Instructions for the task:
Among the entries below, which lines run from the line with "conversaciones\_txt/24.txt & 1" through the line with "At last, we"? Retype those, both ends included, exactly and without pictures.

Listed records:
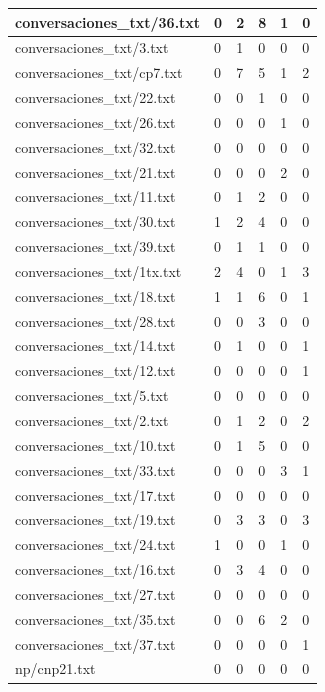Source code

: \begin{center}
\begin{longtable}{|l|l|l|l|l|l|}
\hline
conversaciones\_txt/36.txt & 0 & 2 & 8 & 1 & 0 \\
\hline
conversaciones\_txt/3.txt & 0 & 1 & 0 & 0 & 0 \\
\hline
conversaciones\_txt/cp7.txt & 0 & 7 & 5 & 1 & 2 \\
\hline
conversaciones\_txt/22.txt & 0 & 0 & 1 & 0 & 0 \\
\hline
conversaciones\_txt/26.txt & 0 & 0 & 0 & 1 & 0 \\
\hline
conversaciones\_txt/32.txt & 0 & 0 & 0 & 0 & 0 \\
\hline
conversaciones\_txt/21.txt & 0 & 0 & 0 & 2 & 0 \\
\hline
conversaciones\_txt/11.txt & 0 & 1 & 2 & 0 & 0 \\
\hline
conversaciones\_txt/30.txt & 1 & 2 & 4 & 0 & 0 \\
\hline
conversaciones\_txt/39.txt & 0 & 1 & 1 & 0 & 0 \\
\hline
conversaciones\_txt/1tx.txt & 2 & 4 & 0 & 1 & 3 \\
\hline
conversaciones\_txt/18.txt & 1 & 1 & 6 & 0 & 1 \\
\hline
conversaciones\_txt/28.txt & 0 & 0 & 3 & 0 & 0 \\
\hline
conversaciones\_txt/14.txt & 0 & 1 & 0 & 0 & 1 \\
\hline
conversaciones\_txt/12.txt & 0 & 0 & 0 & 0 & 1 \\
\hline
conversaciones\_txt/5.txt & 0 & 0 & 0 & 0 & 0 \\
\hline
conversaciones\_txt/2.txt & 0 & 1 & 2 & 0 & 2 \\
\hline
conversaciones\_txt/10.txt & 0 & 1 & 5 & 0 & 0 \\
\hline
conversaciones\_txt/33.txt & 0 & 0 & 0 & 3 & 1 \\
\hline
conversaciones\_txt/17.txt & 0 & 0 & 0 & 0 & 0 \\
\hline
conversaciones\_txt/19.txt & 0 & 3 & 3 & 0 & 3 \\
\hline
conversaciones\_txt/24.txt & 1 & 0 & 0 & 1 & 0 \\
\hline
conversaciones\_txt/16.txt & 0 & 3 & 4 & 0 & 0 \\
\hline
conversaciones\_txt/27.txt & 0 & 0 & 0 & 0 & 0 \\
\hline
conversaciones\_txt/35.txt & 0 & 0 & 6 & 2 & 0 \\
\hline
conversaciones\_txt/37.txt & 0 & 0 & 0 & 0 & 1 \\
\hline
np/cnp21.txt & 0 & 0 & 0 & 0 & 0 \\

\end{longtable}
\end{center}
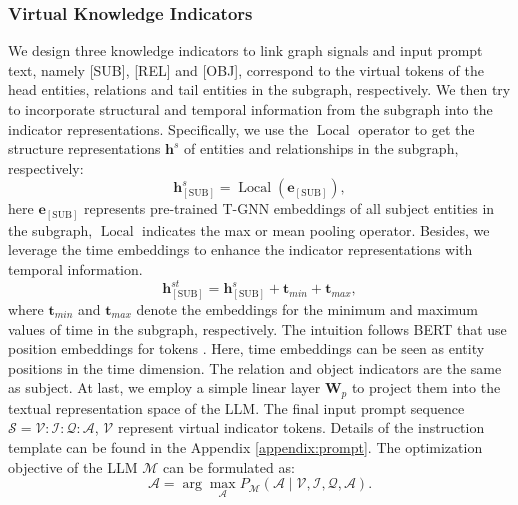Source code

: \documentclass[11pt]{article}
\begin{document}
\subsubsection{Virtual Knowledge Indicators}

We design three knowledge indicators to link graph signals and input prompt text, namely [SUB], [REL] and [OBJ], correspond to the virtual tokens of the head entities, relations and tail entities in the subgraph, respectively. 
We then try to incorporate structural and temporal information from the subgraph into the indicator representations.
Specifically, we use the $\operatorname{Local}$ operator to get the structure representations $\mathbf{h}^{s}$ of entities and relationships in the subgraph, respectively:
\begin{equation}
\mathbf{h}_{\operatorname{[SUB]}}^{s}=\operatorname{Local}(\mathbf{e}_{\operatorname{[SUB]}}),
\end{equation}
here $\mathbf{e}_{\operatorname{[SUB]}}$ represents pre-trained T-GNN embeddings of all subject entities in the subgraph, $\operatorname{Local}$ indicates the  max or mean pooling operator.
Besides, we leverage the time embeddings to enhance the indicator representations with temporal information. 
\begin{equation}\label{eq:6}
\mathbf{h}_{\operatorname{[SUB]}}^{st}=\mathbf{h}_{\operatorname{[SUB]}}^{s}+\mathbf{t}_{min}+\mathbf{t}_{max},
\end{equation}
where $\mathbf{t}_{min}$ and $\mathbf{t}_{max}$ denote the embeddings for the minimum and maximum values of time in the subgraph, respectively. 
The intuition follows BERT that use position embeddings for tokens \cite{BERT}. Here, time embeddings can be seen as entity positions in the time dimension.
The relation and object indicators are the same as subject.
At last, we employ a simple linear layer $\mathbf{W}_{p}$ to project them into the textual representation space of the LLM. The final input prompt sequence $\mathcal{S} = \mathcal{V}:\mathcal{I}:\mathcal{Q}:\mathcal{A}$, $\mathcal{V}$ represent virtual indicator tokens.
Details of the instruction template can be found in the Appendix \ref{appendix:prompt}.
The optimization objective of the LLM $\mathcal{M}$ can be formulated as:
\begin{equation}
\mathcal{A}=\arg \max _{\mathcal{A}} P_{\mathcal{M}}\left(\mathcal{A} \mid \mathcal{V}, \mathcal{I}, \mathcal{Q}, \mathcal{A}\right).
\end{equation}
\end{document}
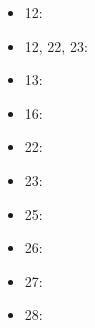 \documentclass{ifacconf}
\begin{document}
\begin{itemize}
  \item 12: \cite{bi:12}
  \item 12, 22, 23: \cite{bi:12,bi:22,bi:23}
  \item 13: \cite{bi:13}
  \item 16: \cite{bi:16}
  \item 22: \cite{bi:22}
  \item 23: \cite{bi:23}
  \item 25: \cite{bi:25}
  \item 26: \cite{bi:26}
  \item 27: \cite{bi:27}
  \item 28: \cite{bi:28}
\end{itemize}
  
\end{document}
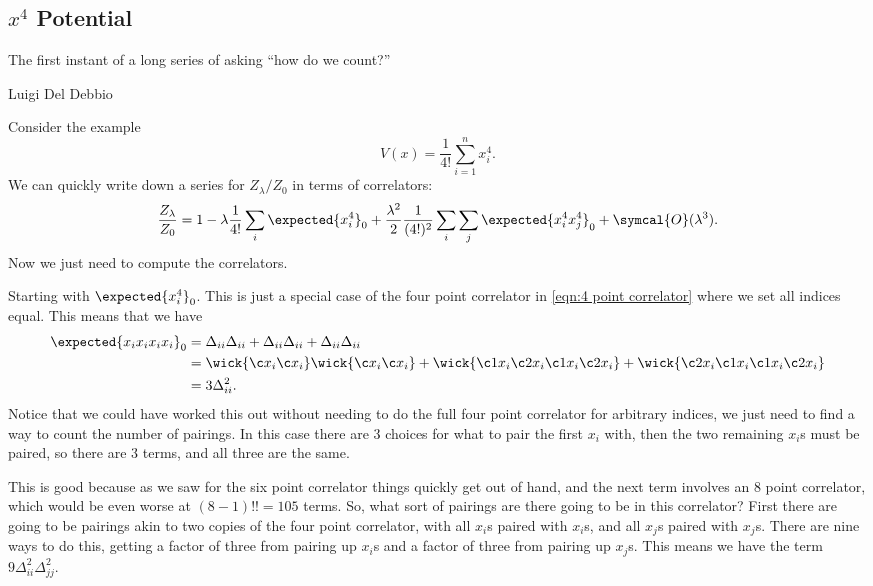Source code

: \documentclass[fleqn]{NotesClass}
\newcommand{\order}{\symcal{O}}
\begin{document}
    \subsection{\texorpdfstring{\(x^4\)}{x to the four} Potential}
    \epigraph{The first instant of a long series of asking \enquote{how do we count?}}{Luigi Del Debbio}
    Consider the example
    \begin{equation}
        V(x) = \frac{1}{4!} \sum_{i = 1}^n x_i^4.
    \end{equation}
    We can quickly write down a series for \(Z_\lambda/Z_0\) in terms of correlators:
    \begin{equation}
        \frac{Z_\lambda}{Z_0} = 1 - \lambda \frac{1}{4!} \sum_i \expected{x_i^4}_0 + \frac{\lambda^2}{2}\frac{1}{(4!)^2} \sum_i \sum_j \expected{x_i^4 x_j^4}_0 + \order(\lambda^3).
    \end{equation}
    Now we just need to compute the correlators.
    
    Starting with \(\expected{x_i^4}_0\).
    This is just a special case of the four point correlator in \cref{eqn:4 point correlator} where we set all indices equal.
    This means that we have
    \begin{align}
        \expected{x_ix_ix_ix_i}_0 &= \Delta_{ii}\Delta_{ii} + \Delta_{ii}\Delta_{ii} + \Delta_{ii}\Delta_{ii}\\
        &= \wick{\c x_i \c x_i} \wick{\c x_i \c x_i} + \wick{\c1 x_i \c2 x_i \c1 x_i \c2 x_i} + \wick{\c2 x_i \c1 x_i \c1 x_i \c2 x_i}\\
        &= 3 \Delta_{ii}^2.
    \end{align}
    Notice that we could have worked this out without needing to do the full four point correlator for arbitrary indices, we just need to find a way to count the number of pairings.
    In this case there are 3 choices for what to pair the first \(x_i\) with, then the two remaining \(x_i\)s must be paired, so there are 3 terms, and all three are the same.
    
    This is good because as we saw for the six point correlator things quickly get out of hand, and the next term involves an 8 point correlator, which would be even worse at \((8 - 1)!! = 105\) terms.
    So, what sort of pairings are there going to be in this correlator?
    First there are going to be pairings akin to two copies of the four point correlator, with all \(x_i\)s paired with \(x_i\)s, and all \(x_j\)s paired with \(x_j\)s.
    There are nine ways to do this, getting a factor of three from pairing up \(x_i\)s and a factor of three from pairing up \(x_j\)s.
    This means we have the term \(9\Delta_{ii}^2\Delta_{jj}^2\).
    
\end{document}
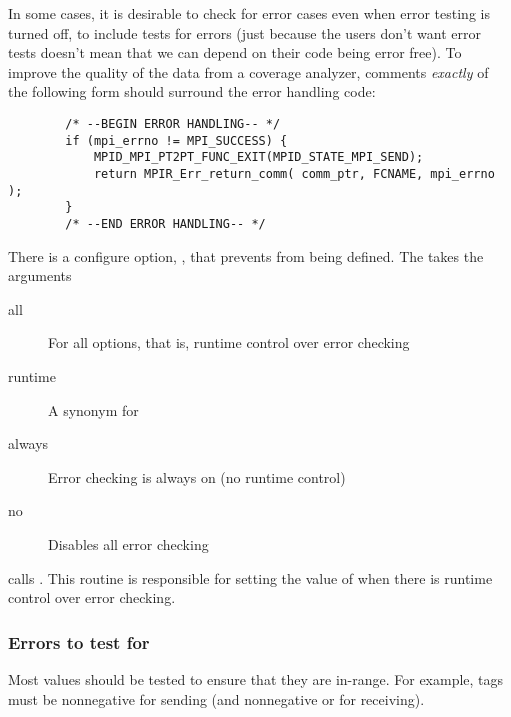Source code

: \documentclass{article}
\begin{document}
In some cases, it is desirable to check for error cases even when
error testing is turned off, to include tests for errors (just because
the users don't want error tests doesn't mean that we can depend on
their code being error free).  To improve the quality of the data from
a coverage analyzer, comments \emph{exactly} of the following form
should surround the error handling code:
\begin{verbatim}
        /* --BEGIN ERROR HANDLING-- */
        if (mpi_errno != MPI_SUCCESS) {
            MPID_MPI_PT2PT_FUNC_EXIT(MPID_STATE_MPI_SEND);
            return MPIR_Err_return_comm( comm_ptr, FCNAME, mpi_errno );
        }     
        /* --END ERROR HANDLING-- */
\end{verbatim}


There is a configure option,
,  
that prevents  from being defined.  The
takes the arguments
\begin{description}
\item[all]For all options, that is, runtime control over error checking
\item[runtime]A synonym for 
\item[always]Error checking is always on (no runtime control)
\item[no]Disables all error checking
\end{description}

 calls .  This
routine is responsible for setting the value of
 when there is runtime control over
error checking.


\subsubsection{Errors to test for}
Most values should be tested to ensure that they are in-range.  For example,
tags must be nonnegative for sending (and nonnegative or
 for receiving). 
\end{document}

Written reply:
conversaciones\_txt/24.txt & 1 & 0 & 0 & 1 & 0 \\
\hline
conversaciones\_txt/16.txt & 0 & 3 & 4 & 0 & 0 \\
\hline
conversaciones\_txt/27.txt & 0 & 0 & 0 & 0 & 0 \\
\hline
conversaciones\_txt/35.txt & 0 & 0 & 6 & 2 & 0 \\
\hline
conversaciones\_txt/37.txt & 0 & 0 & 0 & 0 & 1 \\
\hline
np/cnp21.txt & 0 & 0 & 0 & 0 & 0 \\

\end{longtable}
\end{center}
Source code

: \documentclass[11pt]{article}
\begin{document}
\subsubsection{Virtual Knowledge Indicators}

We design three knowledge indicators to link graph signals and input prompt text, namely [SUB], [REL] and [OBJ], correspond to the virtual tokens of the head entities, relations and tail entities in the subgraph, respectively. 
We then try to incorporate structural and temporal information from the subgraph into the indicator representations.
Specifically, we use the $\operatorname{Local}$ operator to get the structure representations $\mathbf{h}^{s}$ of entities and relationships in the subgraph, respectively:
\begin{equation}
\mathbf{h}_{\operatorname{[SUB]}}^{s}=\operatorname{Local}(\mathbf{e}_{\operatorname{[SUB]}}),
\end{equation}
here $\mathbf{e}_{\operatorname{[SUB]}}$ represents pre-trained T-GNN embeddings of all subject entities in the subgraph, $\operatorname{Local}$ indicates the  max or mean pooling operator.
Besides, we leverage the time embeddings to enhance the indicator representations with temporal information. 
\begin{equation}\label{eq:6}
\mathbf{h}_{\operatorname{[SUB]}}^{st}=\mathbf{h}_{\operatorname{[SUB]}}^{s}+\mathbf{t}_{min}+\mathbf{t}_{max},
\end{equation}
where $\mathbf{t}_{min}$ and $\mathbf{t}_{max}$ denote the embeddings for the minimum and maximum values of time in the subgraph, respectively. 
The intuition follows BERT that use position embeddings for tokens \cite{BERT}. Here, time embeddings can be seen as entity positions in the time dimension.
The relation and object indicators are the same as subject.
At last, we employ a simple linear layer $\mathbf{W}_{p}$ to project them into the textual representation space of the LLM. The final input prompt sequence $\mathcal{S} = \mathcal{V}:\mathcal{I}:\mathcal{Q}:\mathcal{A}$, $\mathcal{V}$ represent virtual indicator tokens.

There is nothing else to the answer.